Prompt: Return only the lines from the one containing "on MQTT protocol" to the end of the material, with each one exactly as it appears.

══════════

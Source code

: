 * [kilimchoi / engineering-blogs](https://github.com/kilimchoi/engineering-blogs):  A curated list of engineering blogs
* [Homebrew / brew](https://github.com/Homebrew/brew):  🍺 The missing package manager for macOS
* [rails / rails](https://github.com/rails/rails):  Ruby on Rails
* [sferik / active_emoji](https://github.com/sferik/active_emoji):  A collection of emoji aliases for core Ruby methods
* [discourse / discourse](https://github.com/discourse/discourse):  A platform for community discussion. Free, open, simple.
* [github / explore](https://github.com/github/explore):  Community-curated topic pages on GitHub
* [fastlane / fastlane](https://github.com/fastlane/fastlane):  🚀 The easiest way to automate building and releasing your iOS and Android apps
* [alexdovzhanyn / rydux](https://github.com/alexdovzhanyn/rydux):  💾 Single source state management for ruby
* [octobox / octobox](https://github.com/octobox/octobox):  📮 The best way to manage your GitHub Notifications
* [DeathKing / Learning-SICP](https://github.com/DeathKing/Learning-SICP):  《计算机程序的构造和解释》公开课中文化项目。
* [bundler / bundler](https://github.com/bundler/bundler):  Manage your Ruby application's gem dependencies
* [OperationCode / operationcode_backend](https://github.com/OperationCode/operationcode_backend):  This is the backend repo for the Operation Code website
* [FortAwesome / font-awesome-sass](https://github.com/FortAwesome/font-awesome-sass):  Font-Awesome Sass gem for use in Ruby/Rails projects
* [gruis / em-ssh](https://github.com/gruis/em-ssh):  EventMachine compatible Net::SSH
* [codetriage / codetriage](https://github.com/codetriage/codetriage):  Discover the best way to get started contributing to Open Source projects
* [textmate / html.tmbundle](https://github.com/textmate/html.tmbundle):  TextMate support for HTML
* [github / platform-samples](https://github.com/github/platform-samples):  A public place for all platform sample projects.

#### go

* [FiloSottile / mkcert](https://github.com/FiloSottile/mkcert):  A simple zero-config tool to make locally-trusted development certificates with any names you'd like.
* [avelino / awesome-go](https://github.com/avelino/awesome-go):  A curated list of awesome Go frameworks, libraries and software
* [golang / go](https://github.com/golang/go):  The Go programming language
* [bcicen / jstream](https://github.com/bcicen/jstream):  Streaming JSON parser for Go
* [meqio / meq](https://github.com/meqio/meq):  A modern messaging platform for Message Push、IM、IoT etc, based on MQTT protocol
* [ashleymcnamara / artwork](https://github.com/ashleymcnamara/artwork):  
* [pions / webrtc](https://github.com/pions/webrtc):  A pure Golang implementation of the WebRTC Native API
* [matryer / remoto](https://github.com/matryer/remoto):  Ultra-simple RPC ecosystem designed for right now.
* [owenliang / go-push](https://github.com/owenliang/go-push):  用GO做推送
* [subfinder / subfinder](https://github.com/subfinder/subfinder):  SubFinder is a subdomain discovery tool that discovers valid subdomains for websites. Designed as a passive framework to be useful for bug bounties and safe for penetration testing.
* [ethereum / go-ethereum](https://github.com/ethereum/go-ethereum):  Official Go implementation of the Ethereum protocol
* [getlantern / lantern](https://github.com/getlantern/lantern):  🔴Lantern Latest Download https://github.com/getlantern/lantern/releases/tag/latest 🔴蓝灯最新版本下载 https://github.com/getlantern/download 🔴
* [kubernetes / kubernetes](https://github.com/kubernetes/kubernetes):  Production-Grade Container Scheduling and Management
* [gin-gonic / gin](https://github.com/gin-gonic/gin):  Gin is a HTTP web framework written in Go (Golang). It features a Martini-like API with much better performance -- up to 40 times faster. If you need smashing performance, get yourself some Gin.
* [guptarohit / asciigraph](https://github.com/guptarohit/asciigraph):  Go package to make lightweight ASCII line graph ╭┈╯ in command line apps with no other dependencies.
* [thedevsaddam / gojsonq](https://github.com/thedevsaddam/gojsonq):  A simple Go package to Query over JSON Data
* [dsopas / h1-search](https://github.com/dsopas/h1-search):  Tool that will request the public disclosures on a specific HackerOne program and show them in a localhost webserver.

══════════

Written response:
* [meqio / meq](https://github.com/meqio/meq):  A modern messaging platform for Message Push、IM、IoT etc, based on MQTT protocol
* [ashleymcnamara / artwork](https://github.com/ashleymcnamara/artwork):  
* [pions / webrtc](https://github.com/pions/webrtc):  A pure Golang implementation of the WebRTC Native API
* [matryer / remoto](https://github.com/matryer/remoto):  Ultra-simple RPC ecosystem designed for right now.
* [owenliang / go-push](https://github.com/owenliang/go-push):  用GO做推送
* [subfinder / subfinder](https://github.com/subfinder/subfinder):  SubFinder is a subdomain discovery tool that discovers valid subdomains for websites. Designed as a passive framework to be useful for bug bounties and safe for penetration testing.
* [ethereum / go-ethereum](https://github.com/ethereum/go-ethereum):  Official Go implementation of the Ethereum protocol
* [getlantern / lantern](https://github.com/getlantern/lantern):  🔴Lantern Latest Download https://github.com/getlantern/lantern/releases/tag/latest 🔴蓝灯最新版本下载 https://github.com/getlantern/download 🔴
* [kubernetes / kubernetes](https://github.com/kubernetes/kubernetes):  Production-Grade Container Scheduling and Management
* [gin-gonic / gin](https://github.com/gin-gonic/gin):  Gin is a HTTP web framework written in Go (Golang). It features a Martini-like API with much better performance -- up to 40 times faster. If you need smashing performance, get yourself some Gin.
* [guptarohit / asciigraph](https://github.com/guptarohit/asciigraph):  Go package to make lightweight ASCII line graph ╭┈╯ in command line apps with no other dependencies.
* [thedevsaddam / gojsonq](https://github.com/thedevsaddam/gojsonq):  A simple Go package to Query over JSON Data
* [dsopas / h1-search](https://github.com/dsopas/h1-search):  Tool that will request the public disclosures on a specific HackerOne program and show them in a localhost webserver.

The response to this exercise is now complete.